» **Provided records**:

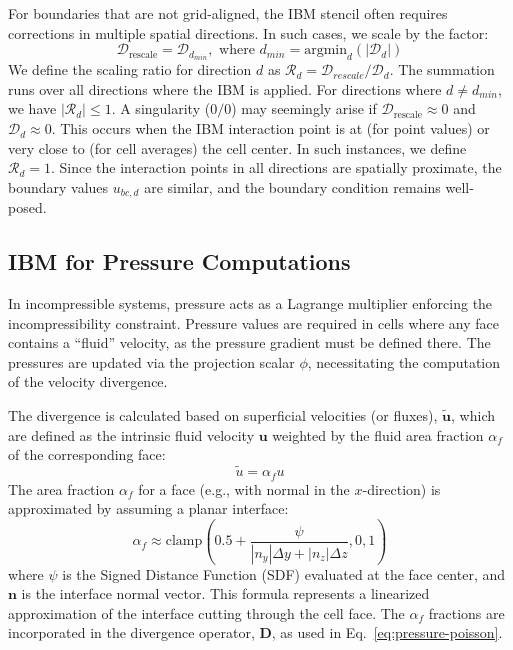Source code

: \documentclass[preprint,12pt]{elsarticle}
\begin{document}
For boundaries that are not grid-aligned, the IBM stencil often requires corrections in multiple spatial directions. In such cases, we scale by the factor:
\begin{equation}
  \mathcal{D}_\mathrm{rescale} = \mathcal{D}_{d_{min}}, \text{ where } d_{min} = \mathrm{argmin}_{d} (|\mathcal{D}_d|) \label{eq:D_rescale}
\end{equation}
We define the scaling ratio for direction $d$ as $\mathcal{R}_d = \mathcal{D}_{rescale}/\mathcal{D}_d$.
The summation runs over all directions where the IBM is applied. For directions where $d \neq d_{min}$, we have $|\mathcal{R}_d| \le 1$. A singularity ($0/0$) may seemingly arise if $\mathcal{D}_\mathrm{rescale} \approx 0$ and $\mathcal{D}_{d} \approx 0$. This occurs when the IBM interaction point is at (for point values) or very close to (for cell averages) the cell center. In such instances, we define $\mathcal{R}_d = 1$. Since the interaction points in all directions are spatially proximate, the boundary values $u_{bc,d}$ are similar, and the boundary condition remains well-posed.

\subsection{IBM for Pressure Computations}

In incompressible systems, pressure acts as a Lagrange multiplier enforcing the incompressibility constraint. Pressure values are required in cells where any face contains a ``fluid'' velocity, as the pressure gradient must be defined there. The pressures are updated via the projection scalar $\phi$, necessitating the computation of the velocity divergence.

The divergence is calculated based on superficial velocities (or fluxes), $\tilde{\mathbf{u}}$, which are defined as the intrinsic fluid velocity $\mathbf{u}$ weighted by the fluid area fraction $\alpha_f$ of the corresponding face:
\begin{equation}
    \tilde{u} = \alpha_f u
\end{equation}
The area fraction $\alpha_f$ for a face (e.g., with normal in the $x$-direction) is approximated by assuming a planar interface:
\begin{equation}
    \alpha_f \approx \text{clamp}\left( 0.5 + \frac{\psi}{ |n_y|\Delta y + |n_z|\Delta z } , 0, 1 \right)
\end{equation}
where $\psi$ is the Signed Distance Function (SDF) evaluated at the face center, and $\mathbf{n}$ is the interface normal vector. This formula represents a linearized approximation of the interface cutting through the cell face. The $\alpha_f$ fractions are incorporated in the divergence operator, $\mathbf{D}$, as used in Eq.~\eqref{eq:pressure-poisson}.
\end{document}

» **Work to be completed**: Lines above that include the string "rescale" need to be copied.

» **Written solution**:
  \mathcal{D}_\mathrm{rescale} = \mathcal{D}_{d_{min}}, \text{ where } d_{min} = \mathrm{argmin}_{d} (|\mathcal{D}_d|) \label{eq:D_rescale}
We define the scaling ratio for direction $d$ as $\mathcal{R}_d = \mathcal{D}_{rescale}/\mathcal{D}_d$.
The summation runs over all directions where the IBM is applied. For directions where $d \neq d_{min}$, we have $|\mathcal{R}_d| \le 1$. A singularity ($0/0$) may seemingly arise if $\mathcal{D}_\mathrm{rescale} \approx 0$ and $\mathcal{D}_{d} \approx 0$. This occurs when the IBM interaction point is at (for point values) or very close to (for cell averages) the cell center. In such instances, we define $\mathcal{R}_d = 1$. Since the interaction points in all directions are spatially proximate, the boundary values $u_{bc,d}$ are similar, and the boundary condition remains well-posed.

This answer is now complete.